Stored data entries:
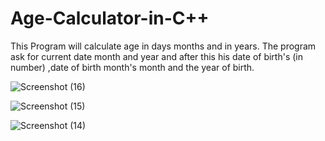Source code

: # Age-Calculator-in-C++
This Program will calculate age in days months and in years. The program ask for current date month and year and after this his date of birth's (in number) ,date of birth month's month and the year of birth.




![Screenshot (16)](https://user-images.githubusercontent.com/68479220/163302071-40551a73-5b98-4160-851b-b170f0213f24.png)




![Screenshot (15)](https://user-images.githubusercontent.com/68479220/163302074-05cfd3ca-d3da-48f4-8acb-5b049966b4bd.png)




![Screenshot (14)](https://user-images.githubusercontent.com/68479220/163302078-1b8cb8e6-b0ca-4440-86d9-6b342ca73665.png)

#### [YOUR INSTRUCTIONS]
Up to and including the line containing "This Program will", quote each line of the entries above from the very first, please, exactly and without images.

#### [FINISHED EXERCISE]
Source code

: # Age-Calculator-in-C++
This Program will calculate age in days months and in years. The program ask for current date month and year and after this his date of birth's (in number) ,date of birth month's month and the year of birth.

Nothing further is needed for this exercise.